Hyping Your Job Experience Correctly

I also have Friend B, a long-time compliance and audit professional also looking for a new job. He raised a more practical question: How do compliance professionals list their accomplishments meaningfully, in a way that would resonate with an outside reader? 

Friend B said this can be quite challenging for a compliance professional. “It’s easy for a dentist to say he’s treated 10,000 patients or a mortgage broker to tout that he generated $30 billion in loans,” my friend said… 

But me writing something like, “I worked with management to reduce the number of key controls,” or “enhanced internal communication channels,” or “developed a process to validate ESG data” sounds so lame. It’s also not easy to quantify, and difficult to prove — even though each of those efforts took a ton of time and effort and we are in a much better place because of them.

My advice to Friend B would be that listing specific achievements on your resume or LinkedIn profile isn’t lame. Given the mechanics of modern recruitment, it’s crucial.
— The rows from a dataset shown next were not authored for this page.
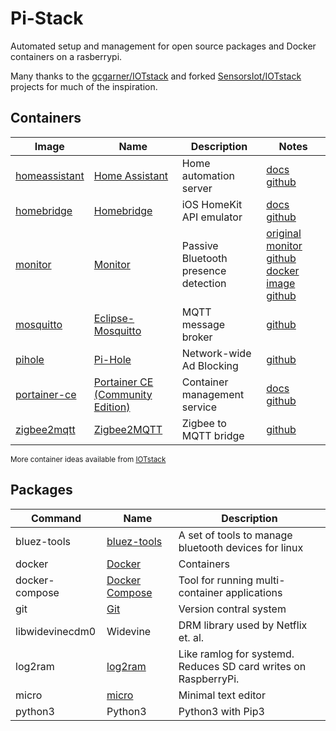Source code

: # Pi-Stack

Automated setup and management for open source packages and Docker containers on a rasberrypi.

Many thanks to the [gcgarner/IOTstack](https://github.com/gcgarner/IOTstack) and forked [SensorsIot/IOTstack](https://github.com/SensorsIot/IOTstack) projects for much of the inspiration.

## Containers

| Image | Name | Description | Notes |
| --- | --- | --- | --- |
| [homeassistant](https://hub.docker.com/r/homeassistant/home-assistant) | [Home Assistant](https://www.home-assistant.io) | Home automation server | [docs](https://www.home-assistant.io/docs) <br>[github](https://github.com/home-assistant/core) |
| [homebridge](https://hub.docker.com/r/oznu/homebridge) | [Homebridge](https://homebridge.io) | iOS HomeKit API emulator | [docs](https://github.com/homebridge/homebridge/wiki) <br>[github](https://github.com/oznu/docker-homebridge) |
| [monitor](https://hub.docker.com/r/mashupmill/presence-monitor) | [Monitor](https://github.com/andrewjfreyer/monitor) | Passive Bluetooth presence detection | [original monitor github](https://github.com/andrewjfreyer/monitor) [docker image github](https://github.com/MashupMill/docker-presence-monitor) |
| [mosquitto](https://hub.docker.com/_/eclipse-mosquitto) | [Eclipse-Mosquitto](https://mosquitto.org) | MQTT message broker | [github](https://github.com/eclipse/mosquitto) |
| [pihole](https://hub.docker.com/r/pihole/pihole) | [Pi-Hole](https://pi-hole.net) | Network-wide Ad Blocking | [github](https://github.com/pi-hole/pi-hole) |
| [portainer-ce](https://hub.docker.com/r/portainer/portainer-ce) | [Portainer CE (Community Edition)](https://www.portainer.io) | Container management service | [docs](https://documentation.portainer.io) <br>[github](https://github.com/portainer/portainer) |
| [zigbee2mqtt](https://hub.docker.com/r/koenkk/zigbee2mqtt) | [Zigbee2MQTT](https://www.zigbee2mqtt.io) | Zigbee to MQTT bridge | [github](https://github.com/koenkk/zigbee2mqtt) |


<sub>More container ideas available from [IOTstack](https://github.com/SensorsIot/IOTstack/tree/master/.templates)</sub>

## Packages

| Command | Name | Description |
| --- | --- | --- |
| bluez-tools | [bluez-tools](https://code.google.com/archive/p/bluez-tools/) | A set of tools to manage bluetooth devices for linux |
| docker | [Docker](https://docs.docker.com/) | Containers |
| docker-compose | [Docker Compose](https://github.com/docker/compose) | Tool for running multi-container applications |
| git | [Git](https://git-scm.com/) | Version contral system |
| libwidevinecdm0 | Widevine | DRM library used by Netflix et. al. |
| log2ram | [log2ram](https://github.com/azlux/log2ram) | Like ramlog for systemd. <br> Reduces SD card writes on RaspberryPi. |
| micro | [micro](https://github.com/zyedidia/micro) | Minimal text editor |
| python3 | Python3 | Python3 with Pip3 |

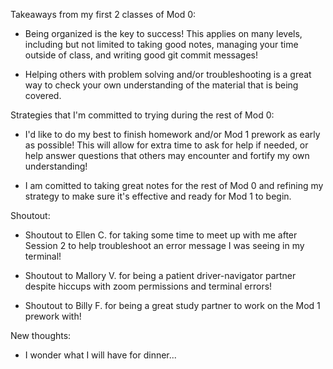 Takeaways from my first 2 classes of Mod 0:

  - Being organized is the key to success! This applies on many levels, including but not limited to taking good notes, managing your time outside of class, and writing good git commit messages!

  - Helping others with problem solving and/or troubleshooting is a great way to check your own understanding of the material that is being covered.

Strategies that I'm committed to trying during the rest of Mod 0:

  - I'd like to do my best to finish homework and/or Mod 1 prework as early as possible! This will allow for extra time to ask for help if needed, or help answer questions that others may encounter and fortify my own understanding!

  - I am comitted to taking great notes for the rest of Mod 0 and refining my strategy to make sure it's effective and ready for Mod 1 to begin.

Shoutout:

  - Shoutout to Ellen C. for taking some time to meet up with me after Session 2 to help troubleshoot an error message I was seeing in my terminal!

  - Shoutout to Mallory V. for being a patient driver-navigator partner despite hiccups with zoom permissions and terminal errors!

  - Shoutout to Billy F. for being a great study partner to work on the Mod 1 prework with!

New thoughts:

  - I wonder what I will have for dinner...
First, we need to remember that lots of recruiters don’t understand much about what compliance and audit professionals actually do. So they perform keyword searches to see which profiles match what they’ve been told to search for. Those keyword search terms might include titles such as “senior director of ethics and compliance,” but they’ll definitely include terms related to accomplishments or skills: “internal investigations,” “training,” “controls testing” and so forth.

So I would absolutely encourage people to engineer their LinkedIn profiles with that concept in mind: that companies are recruiting based on skills and accomplishments, rather than titles. A recent career advice column in the Washington Post made this point quite well for entry-level jobs, but the point is even more valid for high-skilled professionals such as compliance officers.